Good point, but can it match the old organic data? I'm skeptical. For one, the LLM environment lacks any truth or consensus mechanism that the old SO-like sites had. 100s of users might have discussed the same/similar technical problem with an LLM, but there's no way (afaik) for the AI to promote good content and demote bad ones, as it (AI) doesn't have the concept of correctness/truth. Also, the old sites were two-sided, with humans asking _and_ answering questions, while they are only on the asking side with AI.

> (AI) doesn't have the concept of correctness/truth

They kind of do, and it's getting better every day. We already have huge swatches of verifiable facts available to them to ground their statements in truth. They started building Cyc in 1984, and Wikipedia just signed deals with all the major players.

The problem you're describing isn't intractable, so it's fairly certain that someone will solve it soon. Most of the brightest minds in society are working on AI in some form now. It's starting to sound trite, but today's AI's really are the worst that AI will ever be.

“ Most of the brightest minds in society are working on AI in some form now.”

Source? I haven’t met one intelligent person working on AI. The smartest people are being ground into dust. They’re being replaced by pompous overconfident people such as yourself.

> I haven’t met one intelligent person working on AI.

I get the impression that you don't meet a lot of people in general.

> 100s of users might have discussed the same/similar technical problem with an LLM, but there's no way (afaik) for the AI to promote good content and demote bad ones, as it (AI) doesn't have the concept of correctness/truth

The LLM doesn't but reinforcement does. If someone keeps asking the model how to fix the problem after being given an answer, the answer is likely wrong. If someone deletes the chat after getting the answer, it was probably right.

AI is an entropy machine.

Those AI prompts that become data for the AI companies is yet another thing that the human creators used to understand what people wanted, topics to explore, feedback on what they hadn't communicated well enough. That 'value' is AI stealing yet more energy from the system resulting in even less/less valuable human creation.

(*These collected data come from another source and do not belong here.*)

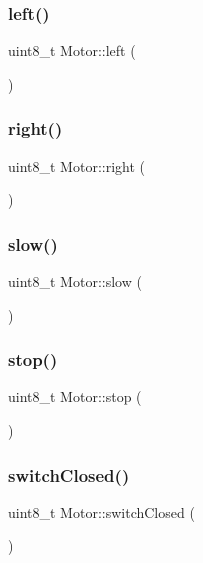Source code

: \subsubsection{\texorpdfstring{left()}{left()}}
{\footnotesize\ttfamily uint8\+\_\+t Motor\+::left (\begin{DoxyParamCaption}{ }\end{DoxyParamCaption})}

\hypertarget{class_motor_a517e585f6a9a335347f9a1230d2fc0e1}{}\label{class_motor_a517e585f6a9a335347f9a1230d2fc0e1} 
\subsubsection{\texorpdfstring{right()}{right()}}
{\footnotesize\ttfamily uint8\+\_\+t Motor\+::right (\begin{DoxyParamCaption}{ }\end{DoxyParamCaption})}

\hypertarget{class_motor_a960a19729dc479265b1e5fea243de4c0}{}\label{class_motor_a960a19729dc479265b1e5fea243de4c0} 
\subsubsection{\texorpdfstring{slow()}{slow()}}
{\footnotesize\ttfamily uint8\+\_\+t Motor\+::slow (\begin{DoxyParamCaption}{ }\end{DoxyParamCaption})}

\hypertarget{class_motor_aab732159d4adf537bbcd3bcf9371d03b}{}\label{class_motor_aab732159d4adf537bbcd3bcf9371d03b} 
\subsubsection{\texorpdfstring{stop()}{stop()}}
{\footnotesize\ttfamily uint8\+\_\+t Motor\+::stop (\begin{DoxyParamCaption}{ }\end{DoxyParamCaption})}

\hypertarget{class_motor_a38af68cbad8be09b85afc86f156f0f89}{}\label{class_motor_a38af68cbad8be09b85afc86f156f0f89} 
\subsubsection{\texorpdfstring{switch\+Closed()}{switchClosed()}}
{\footnotesize\ttfamily uint8\+\_\+t Motor\+::switch\+Closed (\begin{DoxyParamCaption}{ }\end{DoxyParamCaption})}

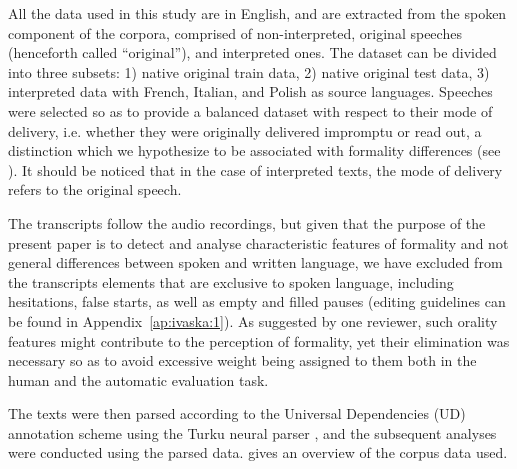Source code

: \documentclass[output=paper]{langscibook}
\begin{document}
All the data used in this study are in English, and are extracted from the spoken component of the corpora, comprised of non-interpreted, original speeches (henceforth called “original”), and interpreted ones. The dataset can be divided into three subsets: 1) native original train data, 2) native original test data, 3) interpreted data with French, Italian, and Polish as source languages. Speeches were selected so as to provide a balanced dataset with respect to their mode of delivery, i.e. whether they were originally delivered impromptu or read out, a distinction which we hypothesize to be associated with formality differences (see ). It should be noticed that in the case of interpreted texts, the mode of delivery refers to the original speech.

The transcripts follow the audio recordings, but given that the purpose of the present paper is to detect and analyse characteristic features of formality and not general differences between spoken and written language, we have excluded from the transcripts elements that are exclusive to spoken language, including hesitations, false starts, as well as empty and filled pauses (editing guidelines can be found in Appendix~\ref{ap:ivaska:1}). As suggested by one reviewer, such orality features might contribute to the perception of formality, yet their elimination was necessary so as to avoid excessive weight being assigned to them both in the human and the automatic evaluation task.

The texts were then parsed according to the Universal Dependencies (UD) annotation scheme using the Turku neural parser \citep{KanervaEtAl2018}, and the subsequent analyses were conducted using the parsed data.  gives an overview of the corpus data used.
\end{document}
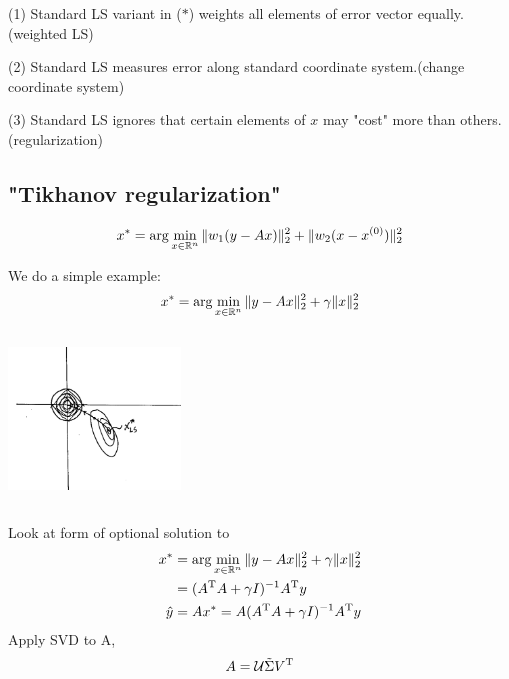 	(1) Standard LS variant in ($*$) weights all elements of error vector equally.(weighted LS)
	
	(2) Standard LS measures error along standard coordinate system.(change coordinate system)
	
	(3) Standard LS ignores that certain elements of $x$ may "cost" more than others.(regularization)

\subsection{"Tikhanov regularization"}
$$x^* =\arg\min_{x\in \mathbb{R}^n}\Vert w_1(y-Ax)\Vert_2^2 + \Vert w_2(x - x^{(0)})\Vert_2^2$$

We do a simple example:
\begin{equation*}
x^* = \arg\min_{x\in \mathbb{R}^n}\Vert y-Ax\Vert_2^2 + \gamma\Vert x\Vert_2^2
\end{equation*}

\begin{marginfigure}
	\centering
	\includegraphics[width=1.8in,height=1.8in]{figures/ch06/figure4.png}
\end{marginfigure}

Look at form of optional solution to 
\begin{align*}
x^* &= \arg\min_{x\in \mathbb{R}^n}\Vert y-Ax\Vert_2^2 + \gamma\Vert x\Vert^2_2\\
&= (A^{{\rm T}}A + \gamma I)^{-1}A^{{\rm T}}y\\
\hat{y}&= Ax^* = A(A^{{\rm T}}A + \gamma I)^{-1}A^{{\rm T}}y\\
\end{align*}
Apply SVD to A,
$$A = \mathcal{U}\tilde{\Sigma}V^{{\rm T}}$$

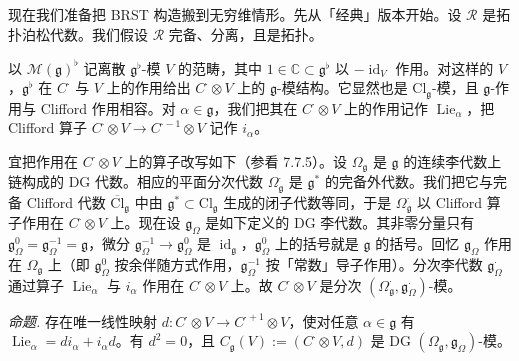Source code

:  现在我们准备把 BRST 构造搬到无穷维情形。先从「经典」版本开始。设 $\mathcal{R}$ 是拓扑泊松代数。我们假设 $\mathcal{R}$ 完备、分离，且是拓扑。


 以 $\mathcal{M}(\mathfrak{g})^{\flat}$ 记离散 $\mathfrak{g}^{\flat}$-模 $V$ 的范畴，其中 $1\in\mathbb{C}\subset\mathfrak{g}^{\flat}$ 以 $-\operatorname{id}_{V}$ 作用。对这样的 $V$，$\mathfrak{g}^{\flat}$ 在 $C^{\cdot}$ 与 $V$ 上的作用给出 $C^{\cdot}\otimes V$ 上的 $\mathfrak{g}$-模结构。它显然也是 $\mathrm{Cl}_{\mathfrak{g}}$-模，且 $\mathfrak{g}$-作用与 Clifford 作用相容。对 $\alpha\in\mathfrak{g}$，我们把其在 $C^{\cdot}\otimes V$ 上的作用记作 $\operatorname{Lie}_{\alpha}$，把 Clifford 算子 $C^{\cdot}\otimes V\to C^{\cdot-1}\otimes V$ 记作 $i_{\alpha}$。

宜把作用在 $C^{\cdot}\otimes V$ 上的算子改写如下（参看 7.7.5）。设 $\Omega_{\mathfrak{g}}$ 是 $\mathfrak{g}$ 的连续李代数上链构成的 DG 代数。相应的平面分次代数 $\Omega^{\cdot}_{\mathfrak{g}}$ 是 $\mathfrak{g}^{*}$ 的完备外代数。我们把它与完备 Clifford 代数 $\overline{\mathrm{Cl}}_{\mathfrak{g}}$ 中由 $\mathfrak{g}^{*}\subset\mathrm{Cl}_{\mathfrak{g}}$ 生成的闭子代数等同，于是 $\Omega^{\cdot}_{\mathfrak{g}}$ 以 Clifford 算子作用在 $C^{\cdot}\otimes V$ 上。现在设 $\mathfrak{g}_{\Omega}$ 是如下定义的 DG 李代数。其非零分量只有 $\mathfrak{g}^{0}_{\Omega}=\mathfrak{g}^{-1}_{\Omega}=\mathfrak{g}$，微分 $\mathfrak{g}^{-1}_{\Omega}\to\mathfrak{g}^{0}_{\Omega}$ 是 $\operatorname{id}_{\mathfrak{g}}$，$\mathfrak{g}^{0}_{\Omega}$ 上的括号就是 $\mathfrak{g}$ 的括号。回忆 $\mathfrak{g}_{\Omega}$ 作用在 $\Omega_{\mathfrak{g}}$ 上（即 $\mathfrak{g}^{0}_{\Omega}$ 按余伴随方式作用，$\mathfrak{g}^{-1}_{\Omega}$ 按「常数」导子作用）。分次李代数 $\mathfrak{g}^{\cdot}_{\Omega}$ 通过算子 $\operatorname{Lie}_{\alpha}$ 与 $i_{\alpha}$ 作用在 $C^{\cdot}\otimes V$ 上。故 $C^{\cdot}\otimes V$ 是分次 $(\Omega^{\cdot}_{\mathfrak{g}},\mathfrak{g}^{\cdot}_{\Omega})$-模。

 \emph{命题.} 存在唯一线性映射 $d:C^{\cdot}\otimes V\to C^{\cdot+1}\otimes V$，使对任意 $\alpha\in\mathfrak{g}$ 有 $\operatorname{Lie}_{\alpha}=di_{\alpha}+i_{\alpha}d$。有 $d^{2}=0$，且 $C_{\mathfrak{g}}(V):=(C^{\cdot}\otimes V,d)$ 是 DG $(\Omega_{\mathfrak{g}},\mathfrak{g}_{\Omega})$-模。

> If the argument is sustainability of training,

that is the argument, yes.

Claude clearly got an enormous amount of its content from Stackoverflow. Which has mostly ceased to be a source of new content. However unlike the author I dont see any way to fix this; stackoverflow was only there because people had technical questions that needed answers.

Maybe if the LLMs do indeed start going stale as there's not enough training data for new technologies, Q&A sites like Stackoverflow would still have a place, since people would still resort to asking each other questions rather than LLMs that dont have training data for a newer technology.